A avaliação independente é muito limitada

A Comissão Europeia disse que a condução das eleições demonstrou uma continua erosão da democracia, repressão sistemática e a eliminação da concorrência política significativa. Também criticou a Rússia por não convidar observadores da Organização para a Segurança e Cooperação na Europa. Os relatórios da mídia descrevem uma campanha incomum subduída, com pouco debate aberto sobre a guerra apesar da ansiedade pública sobre vítimas, ataques de drones e rumores de outra mobilização.

As autoridades russas também estão realizando votações nos territórios ucranianos ocupados por Moscou. A União Europeia disse que não reconheceria esses votos ou seus resultados e descreveu sua organização como uma violação do direito internacional. Essa posição distingue a crítica das restrições políticas internas da Rússia da oposição legal separada a um poder ocupante que está a fazer suas eleições no território de outro Estado.

O resultado é previsível; o resultado não é

O resultado imediato das eleições é amplamente esperado para preservar o controle legislativo do Kremlin. A incerteza mais consequente preocupa-se com a política após o fim do voto. Alguns russos saíram do país em meio a temores de que o governo possa introduzir outra mobilização ou outras medidas de guerra não populares uma vez que a nova Duma é instalada.
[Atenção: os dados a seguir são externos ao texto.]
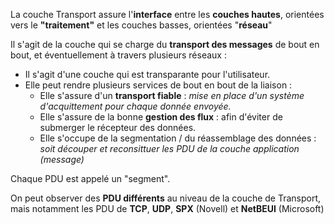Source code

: La couche Transport assure l'**interface** entre les **couches hautes**, orientées vers le **"traitement"** et les couches basses, orientées "**réseau**"

Il s'agit de la couche qui se charge du **transport des messages** de bout en bout, et éventuellement à travers plusieurs réseaux :
- Il s'agit d'une couche qui est transparante pour l'utilisateur.
- Elle peut rendre plusieurs services de bout en bout de la liaison : 
	- Elle s'assure d'un **transport fiable** : *mise en place d'un système d'acquittement pour chaque donnée envoyée.*
	- Elle s'assure de la bonne **gestion des flux** : afin d'éviter de submerger le récepteur des données.
	- Elle s'occupe de la segmentation / du réassemblage des données : *soit découper et reconsittuer les PDU de la couche application (message)*

Chaque PDU est appelé un "segment".

On peut observer des **PDU différents** au niveau de la couche de Transport, mais notamment les PDU de **TCP**, **UDP**, **SPX** (Novell) et **NetBEUI** (Microsoft)


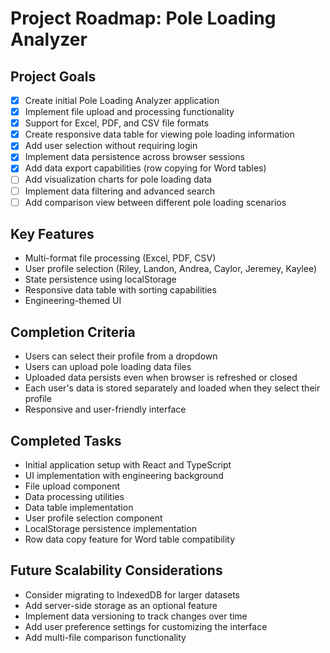 # Project Roadmap: Pole Loading Analyzer

## Project Goals
- [x] Create initial Pole Loading Analyzer application
- [x] Implement file upload and processing functionality
- [x] Support for Excel, PDF, and CSV file formats
- [x] Create responsive data table for viewing pole loading information
- [x] Add user selection without requiring login
- [x] Implement data persistence across browser sessions
- [x] Add data export capabilities (row copying for Word tables)
- [ ] Add visualization charts for pole loading data
- [ ] Implement data filtering and advanced search
- [ ] Add comparison view between different pole loading scenarios

## Key Features
- Multi-format file processing (Excel, PDF, CSV)
- User profile selection (Riley, Landon, Andrea, Caylor, Jeremey, Kaylee)
- State persistence using localStorage
- Responsive data table with sorting capabilities
- Engineering-themed UI

## Completion Criteria
- Users can select their profile from a dropdown
- Users can upload pole loading data files
- Uploaded data persists even when browser is refreshed or closed
- Each user's data is stored separately and loaded when they select their profile
- Responsive and user-friendly interface

## Completed Tasks
- Initial application setup with React and TypeScript
- UI implementation with engineering background
- File upload component
- Data processing utilities
- Data table implementation
- User profile selection component
- LocalStorage persistence implementation
- Row data copy feature for Word table compatibility

## Future Scalability Considerations
- Consider migrating to IndexedDB for larger datasets
- Add server-side storage as an optional feature
- Implement data versioning to track changes over time
- Add user preference settings for customizing the interface
- Add multi-file comparison functionality

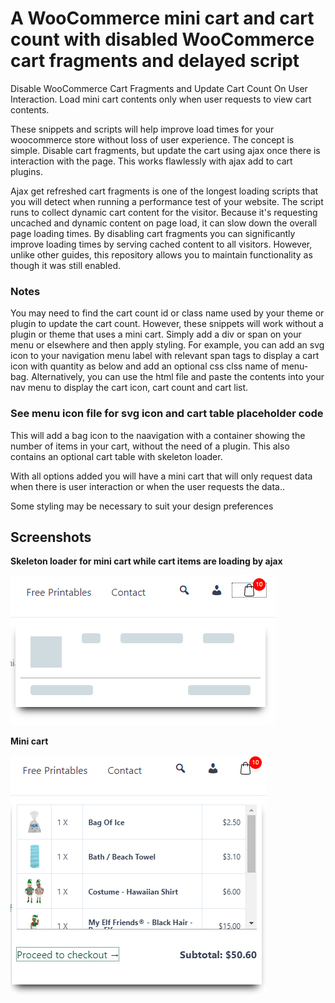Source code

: # A WooCommerce mini cart and cart count with disabled WooCommerce cart fragments and delayed script
Disable WooCommerce Cart Fragments and Update Cart Count On User Interaction. Load mini cart contents only when user requests to view cart contents.

These snippets and scripts will help improve load times for your woocommerce store without loss of user experience. The concept is simple. Disable cart fragments, but update the cart using ajax once there is interaction with the page. This works flawlessly with ajax add to cart plugins.

Ajax get refreshed cart fragments is one of the longest loading scripts that you will detect when running a performance test of your website. The script runs to collect dynamic cart content for the visitor. Because it's requesting uncached and dynamic content on page load, it can slow down the overall page loading times. By disabling cart fragments you can significantly improve loading times by serving cached content to all visitors. However, unlike other guides, this repository allows you to maintain functionality as though it was still enabled.

### Notes

You may need to find the cart count id or class name used by your theme or plugin to update the cart count. However, these snippets will work without a plugin or theme that uses a mini cart. Simply add a div or span on your menu or elsewhere and then apply styling. For example, you can add an svg icon to your navigation menu label with relevant span tags to display a cart icon with quantity as below and add an optional css clss name of menu-bag. Alternatively, you can use the html file and paste the contents into your nav menu to display the cart icon, cart count and cart list.

### See menu icon file for svg icon and cart table placeholder code

This will add a bag icon to the naavigation with a container showing the number of items in your cart, without the need of a plugin. This also contains an optional cart table with skeleton loader.

With all options added you will have a mini cart that will only request data when there is user interaction or when the user requests the data..

Some styling may be necessary to suit your design preferences

## Screenshots

**Skeleton loader for mini cart while cart items are loading by ajax**

![alt text](/assets/skeleton-loader.png)

**Mini cart**

![alt text](/assets/mini-cart.png)

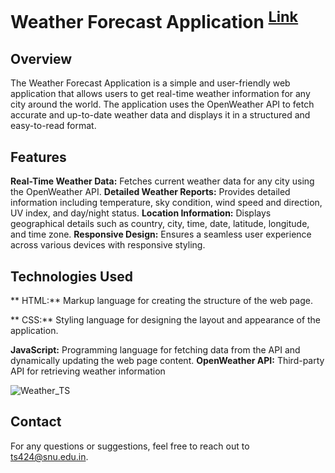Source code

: # Weather Forecast Application <sup> [Link](https://ts424.github.io/Weather_TS/) </sup> 

## Overview
The Weather Forecast Application is a simple and user-friendly web application that allows users to get real-time weather information for any city around the world. The application uses the OpenWeather API to fetch accurate and up-to-date weather data and displays it in a structured and easy-to-read format.

## Features 
**Real-Time Weather Data:** Fetches current weather data for any city using the OpenWeather API.
**Detailed Weather Reports:** Provides detailed information including temperature, sky condition, wind speed and direction, UV index, and day/night status.
**Location Information:** Displays geographical details such as country, city, time, date, latitude, longitude, and time zone.
**Responsive Design:** Ensures a seamless user experience across various devices with responsive styling.

## Technologies Used
** HTML:** Markup language for creating the structure of the web page.

** CSS:** Styling language for designing the layout and appearance of the application.

**JavaScript:** Programming language for fetching data from the API and dynamically updating the web page content.
**OpenWeather API:** Third-party API for retrieving weather information



![Weather_TS](https://github.com/ts424/Weather_TS/assets/89158382/e7842f4f-e08f-4327-a4e6-72f3b4bbc1ee)

## Contact
For any questions or suggestions, feel free to reach out to [ts424@snu.edu.in](ts424@snu.edu.in).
Putin negou que uma nova mobilização é iminente, mas as reasseguranças não eliminaram a preocupação.

A atenção vai virar para o turno final, particularmente irregularidades, dados de votação eletrônica e a distribuição oficial de lugares. As alegações de fraude ou de coerção devem ser vinculadas a incidentes documentados, em vez de assumidos apenas do ambiente político controlado. A UE já estabeleceu que rejeitará o componente território ocupado, enquanto a sua resposta ao resultado nacional dependerá da conduta final e do resultado anunciado.